The arrangement between Mrs. Anholt Stein and my father was a peculiar one, issuing from the fact that my grandmother's relationship with Mrs. Stein was itself, also peculiar. My grandmother, it seems, made all of Mrs. Stein's most favorite gowns. While summering in Dublin, Mrs. Stein had employed my grandmother as a seamstress. Very fond was Mrs. Stein of my grandmother's needlework and the alacrity of her mending and darning. When my father pressed Mrs. Anholt Stein for more information, she confessed she knew little about his mother, and returned to the subject of the lace she had netted, or the embroidery she had applied, or the gown she had mended. Often, Mrs. Stein would dash from the room and bring to my father a table runner or a pair of gloves that his mother had worked on. But of my grandmother’s ancestry, or prospects – or of my own grandfather, Mrs. Stein knew nothing – or refused to say.
Mrs. Stein used my father as a houseboy and a manservant for many years. She was not over-fond of him, nor was he of her. The arrangement persisted because my father had nowhere to go and because Mrs. A. S., being a woman of common sense, not to say uncommon charity, needed someone to fetch her laundry and make her tea and arrange her tableware and figurines.
My father was not well educated – nor did he learn much during his employ at the home of Mrs. Stien. He knew how to read and he could work out simple sums - this much Mrs. Anholt Stein required of him as houseboy. Later, when he took over management of her household, he learned some history and a little French from a maid who worked in the neighboring establishment.
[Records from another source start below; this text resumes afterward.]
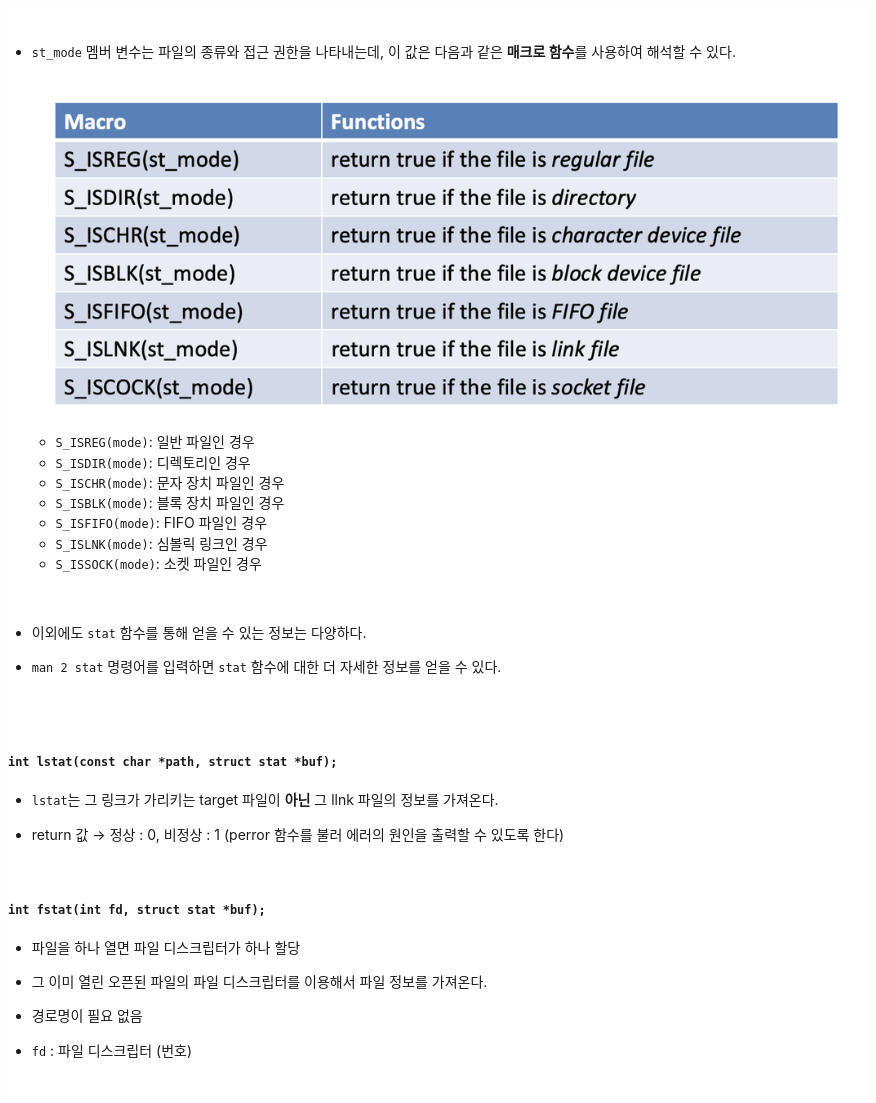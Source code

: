 <br/>

- `st_mode` 멤버 변수는 파일의 종류와 접근 권한을 나타내는데, 이 값은 다음과 같은 **매크로 함수**를 사용하여 해석할 수 있다.

  <img src="../img/this_is_macro.png">

  - `S_ISREG(mode)`: 일반 파일인 경우
  - `S_ISDIR(mode)`: 디렉토리인 경우
  - `S_ISCHR(mode)`: 문자 장치 파일인 경우
  - `S_ISBLK(mode)`: 블록 장치 파일인 경우
  - `S_ISFIFO(mode)`: FIFO 파일인 경우
  - `S_ISLNK(mode)`: 심볼릭 링크인 경우
  - `S_ISSOCK(mode)`: 소켓 파일인 경우

<br/>

- 이외에도 `stat` 함수를 통해 얻을 수 있는 정보는 다양하다.

- `man 2 stat` 명령어를 입력하면 `stat` 함수에 대한 더 자세한 정보를 얻을 수 있다.

<br/><br/>

#### `int lstat(const char *path, struct stat *buf);`

- `lstat`는 그 링크가 가리키는 target 파일이 **아닌** 그 llnk 파일의 정보를 가져온다.

- return 값 → 정상 : 0, 비정상 : 1 (perror 함수를 불러 에러의 원인을 출력할 수 있도록 한다)

<br/>

#### `int fstat(int fd, struct stat *buf);`

- 파일을 하나 열면 파일 디스크립터가 하나 할당

- 그 이미 열린 오픈된 파일의 파일 디스크립터를 이용해서 파일 정보를 가져온다.

- 경로명이 필요 없음

- `fd` : 파일 디스크립터 (번호)

<br/>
That maid, the beauty known as Josette Rousseau, is my mother.
My father, being an American by accident, and Josette Rousseau, being a maid and French by both ancestry and passion, did not have a tremendous deal to say to one another. My father loved her, I believe, but she did not speak English – and he did not speak French, and so gestures being their own real means of communication, their romance advanced quickly to marriage and the conception and birth of one six pound baby boy named, as my mother unintelligibly insisted, Joel Ulysses Quinnones Tilney Skimpole. To be fair, I believe my beautiful mother intended for me to be a girl – and for my name to be, thusly, Joelle Ulla Quiana Tierney Skimpole. My father, naturally, intervened.
In fact, were it not for the intervention of my late father, H. E. S. Skimpole, much worse might have become of me at the hands of my beautiful mother. Not being naturally disposed to parenting, much less motherhood, she was a rather indifferent guardian – the unoffending little stranger known as Joel U. Q. T. Skimpole was almost from the moment of his birth, a most tiresome companion for her. My father removed me from her care and she removed herself from the marriage and the unoffending stranger known as Joel U. Q. T. Skimpole. She lives, now, I believe, in Brooklyn, with a number of ladies in a house frequented such gentlemen as might be expected to appreciate her variety of feminine delicacy.
She is, regrettably, a woman of easy virtue – and therefore nothing what-so-ever like my esteemed landlady, the venerable and virtuous and conspicuously pious Mrs. Annasheika Ward.
I see her now, as I sit in the upper window and take my tea. She descends the steps – this evening all in green - lovely springtime green, save for her darling white gloved fingers and the black patent leather of her dainty handbag. Tonight, my goddess goes to church, where she will spend the entire night praying before the altar at Our Lady of Perpetual Agony, in honor of the Catholic tradition of First Friday.
Dare I hope, reader, that the Almighty will lift the veil from her eyes? That the truth of my suitability as a mate – not to say rent-stabilized tenant – will be revealed to her by way of hours of silent prayer?
I do. Mrs. Annasheika Ward, deedholder of 505 East 2nd St., leaseholder and mistress of my heart, I dare. Let us hope together– you – me – we – for the purification of her heart, for the enlightenment of her so far intractable mind. For if hope fails, who can tell what I, Joel U. Q. T. Skimpole, unoffending stranger from the moment of his issue, will be forced to do?